▸ **Exercise prompt**: Your answer should consist only of the lines below from the one with "md5_6_alpha | 3brwt |" through the one with "name_no_size_short | Hardware M3 12 |", copied exactly.

*** Records supplied Section Begins ***

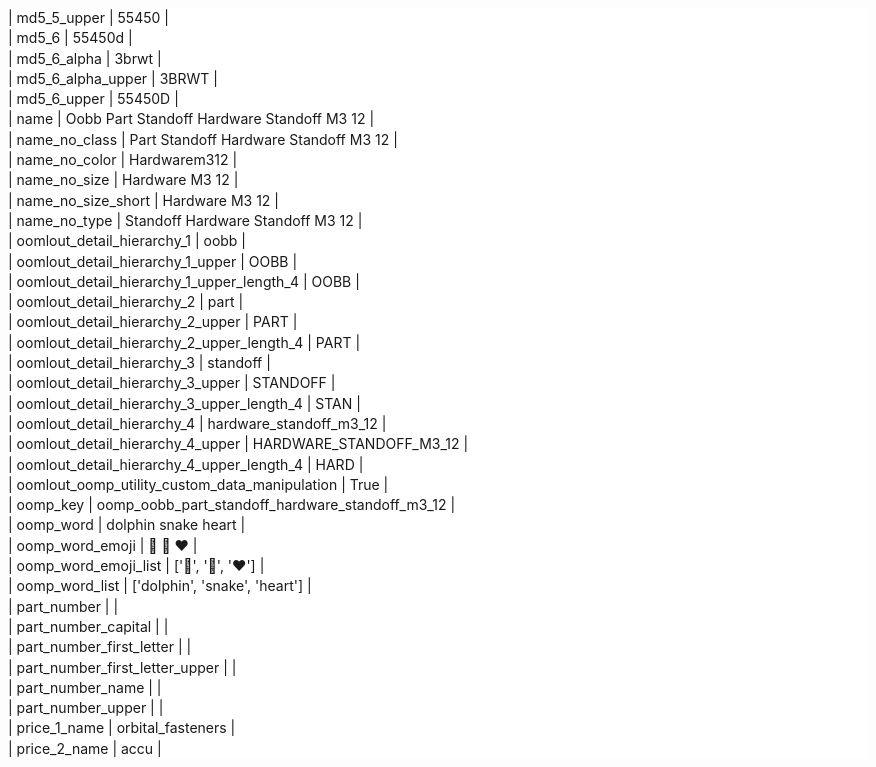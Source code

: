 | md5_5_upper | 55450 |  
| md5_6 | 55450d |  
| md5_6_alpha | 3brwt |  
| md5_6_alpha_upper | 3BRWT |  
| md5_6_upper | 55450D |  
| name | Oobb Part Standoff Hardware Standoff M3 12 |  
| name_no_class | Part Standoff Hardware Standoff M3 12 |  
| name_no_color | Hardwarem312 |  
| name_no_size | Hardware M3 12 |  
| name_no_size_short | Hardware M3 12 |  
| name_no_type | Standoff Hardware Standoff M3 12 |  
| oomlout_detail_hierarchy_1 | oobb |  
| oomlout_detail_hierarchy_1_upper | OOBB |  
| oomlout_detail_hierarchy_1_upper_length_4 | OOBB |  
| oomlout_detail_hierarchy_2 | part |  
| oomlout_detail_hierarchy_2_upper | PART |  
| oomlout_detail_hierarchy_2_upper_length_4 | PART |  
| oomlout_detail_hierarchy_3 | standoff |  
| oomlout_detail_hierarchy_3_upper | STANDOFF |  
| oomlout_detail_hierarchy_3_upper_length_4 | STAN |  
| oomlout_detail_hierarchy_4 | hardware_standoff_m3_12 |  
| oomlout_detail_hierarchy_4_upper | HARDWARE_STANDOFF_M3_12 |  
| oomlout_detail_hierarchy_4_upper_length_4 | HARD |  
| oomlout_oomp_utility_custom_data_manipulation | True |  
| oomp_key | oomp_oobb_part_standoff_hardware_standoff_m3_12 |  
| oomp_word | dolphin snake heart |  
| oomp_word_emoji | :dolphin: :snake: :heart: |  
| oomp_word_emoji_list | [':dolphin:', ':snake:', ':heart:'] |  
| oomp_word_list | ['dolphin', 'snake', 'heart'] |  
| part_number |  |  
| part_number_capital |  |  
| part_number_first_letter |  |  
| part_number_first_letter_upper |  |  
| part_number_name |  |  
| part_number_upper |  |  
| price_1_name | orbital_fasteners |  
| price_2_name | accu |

*** Records supplied Section Ends ***

▸ **Written solution**:
| md5_6_alpha | 3brwt |  
| md5_6_alpha_upper | 3BRWT |  
| md5_6_upper | 55450D |  
| name | Oobb Part Standoff Hardware Standoff M3 12 |  
| name_no_class | Part Standoff Hardware Standoff M3 12 |  
| name_no_color | Hardwarem312 |  
| name_no_size | Hardware M3 12 |  
| name_no_size_short | Hardware M3 12 |  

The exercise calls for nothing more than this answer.